Start of Provided data
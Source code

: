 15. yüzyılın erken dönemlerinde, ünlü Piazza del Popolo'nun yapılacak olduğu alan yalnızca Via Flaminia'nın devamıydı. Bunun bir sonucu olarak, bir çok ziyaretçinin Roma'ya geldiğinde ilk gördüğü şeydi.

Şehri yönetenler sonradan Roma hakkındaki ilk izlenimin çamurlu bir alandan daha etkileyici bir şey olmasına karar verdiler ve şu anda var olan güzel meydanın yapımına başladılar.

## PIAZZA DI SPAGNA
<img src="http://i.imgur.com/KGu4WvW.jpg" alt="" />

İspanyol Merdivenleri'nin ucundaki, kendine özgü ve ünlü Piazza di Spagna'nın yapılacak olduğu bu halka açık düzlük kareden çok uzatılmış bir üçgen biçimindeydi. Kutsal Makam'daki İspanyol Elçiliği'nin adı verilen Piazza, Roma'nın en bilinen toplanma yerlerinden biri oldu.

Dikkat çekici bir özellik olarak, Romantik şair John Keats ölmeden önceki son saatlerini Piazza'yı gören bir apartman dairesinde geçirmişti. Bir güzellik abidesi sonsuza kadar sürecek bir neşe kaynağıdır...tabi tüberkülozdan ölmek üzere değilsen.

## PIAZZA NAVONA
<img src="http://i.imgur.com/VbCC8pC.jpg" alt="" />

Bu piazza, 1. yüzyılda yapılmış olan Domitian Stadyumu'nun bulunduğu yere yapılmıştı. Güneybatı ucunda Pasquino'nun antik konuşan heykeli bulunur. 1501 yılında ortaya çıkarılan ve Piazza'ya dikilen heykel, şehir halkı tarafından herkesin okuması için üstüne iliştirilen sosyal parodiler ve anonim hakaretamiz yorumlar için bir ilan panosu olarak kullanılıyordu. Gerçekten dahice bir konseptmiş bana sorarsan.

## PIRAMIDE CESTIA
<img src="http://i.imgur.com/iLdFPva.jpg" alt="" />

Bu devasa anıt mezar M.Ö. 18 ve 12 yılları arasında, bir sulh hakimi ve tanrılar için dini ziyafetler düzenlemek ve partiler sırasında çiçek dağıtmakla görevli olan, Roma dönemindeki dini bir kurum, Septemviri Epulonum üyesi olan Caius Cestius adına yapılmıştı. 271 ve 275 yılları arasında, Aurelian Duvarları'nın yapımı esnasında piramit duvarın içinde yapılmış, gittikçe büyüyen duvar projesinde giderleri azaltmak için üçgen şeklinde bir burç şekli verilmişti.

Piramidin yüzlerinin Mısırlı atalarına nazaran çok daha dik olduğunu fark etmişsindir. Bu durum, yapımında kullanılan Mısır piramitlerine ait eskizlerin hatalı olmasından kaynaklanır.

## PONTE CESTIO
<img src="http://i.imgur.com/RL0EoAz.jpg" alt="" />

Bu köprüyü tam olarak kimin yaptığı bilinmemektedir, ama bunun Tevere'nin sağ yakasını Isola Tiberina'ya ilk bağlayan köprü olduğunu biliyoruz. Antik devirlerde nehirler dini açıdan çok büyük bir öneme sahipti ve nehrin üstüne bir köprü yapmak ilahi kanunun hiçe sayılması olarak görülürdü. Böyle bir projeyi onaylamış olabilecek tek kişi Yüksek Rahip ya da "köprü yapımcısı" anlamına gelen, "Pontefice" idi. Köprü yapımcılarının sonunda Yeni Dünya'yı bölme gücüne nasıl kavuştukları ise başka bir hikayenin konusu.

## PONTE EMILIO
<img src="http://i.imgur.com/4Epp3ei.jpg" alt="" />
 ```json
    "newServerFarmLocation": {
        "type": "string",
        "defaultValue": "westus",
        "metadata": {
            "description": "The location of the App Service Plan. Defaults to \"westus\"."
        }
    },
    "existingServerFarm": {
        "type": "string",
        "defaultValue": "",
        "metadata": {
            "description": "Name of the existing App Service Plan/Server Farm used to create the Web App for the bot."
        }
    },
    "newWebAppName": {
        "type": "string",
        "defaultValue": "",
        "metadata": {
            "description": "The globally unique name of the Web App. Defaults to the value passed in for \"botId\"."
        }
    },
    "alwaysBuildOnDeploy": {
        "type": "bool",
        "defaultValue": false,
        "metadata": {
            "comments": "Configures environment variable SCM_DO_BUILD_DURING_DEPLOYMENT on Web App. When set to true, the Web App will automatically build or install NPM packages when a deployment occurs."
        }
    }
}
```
End of Provided data
▶ _Work task_
Each entry shown above is to be duplicated exactly.

▶ _Answer area_
Source code

: 15. yüzyılın erken dönemlerinde, ünlü Piazza del Popolo'nun yapılacak olduğu alan yalnızca Via Flaminia'nın devamıydı. Bunun bir sonucu olarak, bir çok ziyaretçinin Roma'ya geldiğinde ilk gördüğü şeydi.

Şehri yönetenler sonradan Roma hakkındaki ilk izlenimin çamurlu bir alandan daha etkileyici bir şey olmasına karar verdiler ve şu anda var olan güzel meydanın yapımına başladılar.

## PIAZZA DI SPAGNA
<img src="http://i.imgur.com/KGu4WvW.jpg" alt="" />

İspanyol Merdivenleri'nin ucundaki, kendine özgü ve ünlü Piazza di Spagna'nın yapılacak olduğu bu halka açık düzlük kareden çok uzatılmış bir üçgen biçimindeydi. Kutsal Makam'daki İspanyol Elçiliği'nin adı verilen Piazza, Roma'nın en bilinen toplanma yerlerinden biri oldu.

Dikkat çekici bir özellik olarak, Romantik şair John Keats ölmeden önceki son saatlerini Piazza'yı gören bir apartman dairesinde geçirmişti. Bir güzellik abidesi sonsuza kadar sürecek bir neşe kaynağıdır...tabi tüberkülozdan ölmek üzere değilsen.

## PIAZZA NAVONA
<img src="http://i.imgur.com/VbCC8pC.jpg" alt="" />

Bu piazza, 1. yüzyılda yapılmış olan Domitian Stadyumu'nun bulunduğu yere yapılmıştı. Güneybatı ucunda Pasquino'nun antik konuşan heykeli bulunur. 1501 yılında ortaya çıkarılan ve Piazza'ya dikilen heykel, şehir halkı tarafından herkesin okuması için üstüne iliştirilen sosyal parodiler ve anonim hakaretamiz yorumlar için bir ilan panosu olarak kullanılıyordu. Gerçekten dahice bir konseptmiş bana sorarsan.

## PIRAMIDE CESTIA
<img src="http://i.imgur.com/iLdFPva.jpg" alt="" />

Bu devasa anıt mezar M.Ö. 18 ve 12 yılları arasında, bir sulh hakimi ve tanrılar için dini ziyafetler düzenlemek ve partiler sırasında çiçek dağıtmakla görevli olan, Roma dönemindeki dini bir kurum, Septemviri Epulonum üyesi olan Caius Cestius adına yapılmıştı. 271 ve 275 yılları arasında, Aurelian Duvarları'nın yapımı esnasında piramit duvarın içinde yapılmış, gittikçe büyüyen duvar projesinde giderleri azaltmak için üçgen şeklinde bir burç şekli verilmişti.

Piramidin yüzlerinin Mısırlı atalarına nazaran çok daha dik olduğunu fark etmişsindir. Bu durum, yapımında kullanılan Mısır piramitlerine ait eskizlerin hatalı olmasından kaynaklanır.

## PONTE CESTIO
<img src="http://i.imgur.com/RL0EoAz.jpg" alt="" />

Bu köprüyü tam olarak kimin yaptığı bilinmemektedir, ama bunun Tevere'nin sağ yakasını Isola Tiberina'ya ilk bağlayan köprü olduğunu biliyoruz. Antik devirlerde nehirler dini açıdan çok büyük bir öneme sahipti ve nehrin üstüne bir köprü yapmak ilahi kanunun hiçe sayılması olarak görülürdü. Böyle bir projeyi onaylamış olabilecek tek kişi Yüksek Rahip ya da "köprü yapımcısı" anlamına gelen, "Pontefice" idi. Köprü yapımcılarının sonunda Yeni Dünya'yı bölme gücüne nasıl kavuştukları ise başka bir hikayenin konusu.

## PONTE EMILIO
<img src="http://i.imgur.com/4Epp3ei.jpg" alt="" />
 ```json
    "newServerFarmLocation": {
        "type": "string",
        "defaultValue": "westus",
        "metadata": {
            "description": "The location of the App Service Plan. Defaults to \"westus\"."
        }
    },
    "existingServerFarm": {
        "type": "string",
        "defaultValue": "",
        "metadata": {
            "description": "Name of the existing App Service Plan/Server Farm used to create the Web App for the bot."
        }
    },
    "newWebAppName": {
        "type": "string",
        "defaultValue": "",
        "metadata": {
            "description": "The globally unique name of the Web App. Defaults to the value passed in for \"botId\"."
        }
    },
    "alwaysBuildOnDeploy": {
        "type": "bool",
        "defaultValue": false,
        "metadata": {
            "comments": "Configures environment variable SCM_DO_BUILD_DURING_DEPLOYMENT on Web App. When set to true, the Web App will automatically build or install NPM packages when a deployment occurs."
        }
    }
}
```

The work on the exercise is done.